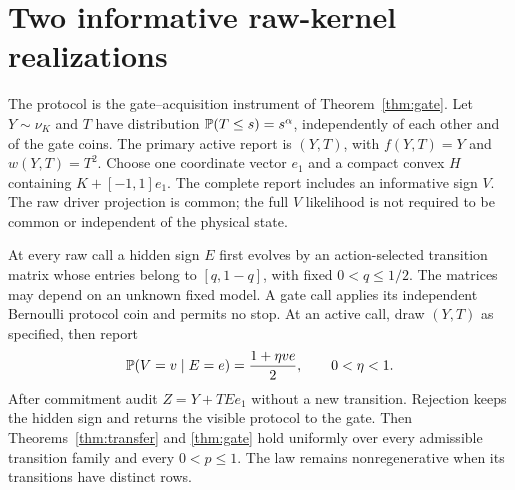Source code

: \section{Two informative raw-kernel realizations}
\label{sec:realizations}
The protocol is the gate--acquisition instrument of Theorem~\ref{thm:gate}. Let $Y\sim\nu_K$ and $T$ have distribution $\Pp(T\le s)=s^\alpha$, independently of each other and of the gate coins. The primary active report is $(Y,T)$, with $f(Y,T)=Y$ and $w(Y,T)=T^2$. Choose one coordinate vector $e_1$ and a compact convex $H$ containing $K+[-1,1]e_1$. The complete report includes an informative sign $V$. The raw driver projection is common; the full $V$ likelihood is not required to be common or independent of the physical state.

\begin{theorem}\label{thm:classical}
At every raw call a hidden sign $E$ first evolves by an action-selected transition matrix whose entries belong to $[q,1-q]$, with fixed $0<q\le1/2$. The matrices may depend on an unknown fixed model. A gate call applies its independent Bernoulli protocol coin and permits no stop. At an active call, draw $(Y,T)$ as specified, then report
\[
 \Pp(V=v\mid E=e)=\frac{1+\eta ve}{2},\qquad 0<\eta<1.
\]
After commitment audit $Z=Y+TEe_1$ without a new transition. Rejection keeps the hidden sign and returns the visible protocol to the gate. Then Theorems~\ref{thm:transfer} and \ref{thm:gate} hold uniformly over every admissible transition family and every $0<p\le1$. The law remains nonregenerative when its transitions have distinct rows.
\end{theorem}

- **EXERCISE GOAL**: Repeat the data exactly, excluding the pictures.

- **SOLUTION TO THIS PROBLEM**:
Source code

: \section{Two informative raw-kernel realizations}
\label{sec:realizations}
The protocol is the gate--acquisition instrument of Theorem~\ref{thm:gate}. Let $Y\sim\nu_K$ and $T$ have distribution $\Pp(T\le s)=s^\alpha$, independently of each other and of the gate coins. The primary active report is $(Y,T)$, with $f(Y,T)=Y$ and $w(Y,T)=T^2$. Choose one coordinate vector $e_1$ and a compact convex $H$ containing $K+[-1,1]e_1$. The complete report includes an informative sign $V$. The raw driver projection is common; the full $V$ likelihood is not required to be common or independent of the physical state.

\begin{theorem}\label{thm:classical}
At every raw call a hidden sign $E$ first evolves by an action-selected transition matrix whose entries belong to $[q,1-q]$, with fixed $0<q\le1/2$. The matrices may depend on an unknown fixed model. A gate call applies its independent Bernoulli protocol coin and permits no stop. At an active call, draw $(Y,T)$ as specified, then report
\[
 \Pp(V=v\mid E=e)=\frac{1+\eta ve}{2},\qquad 0<\eta<1.
\]
After commitment audit $Z=Y+TEe_1$ without a new transition. Rejection keeps the hidden sign and returns the visible protocol to the gate. Then Theorems~\ref{thm:transfer} and \ref{thm:gate} hold uniformly over every admissible transition family and every $0<p\le1$. The law remains nonregenerative when its transitions have distinct rows.
\end{theorem}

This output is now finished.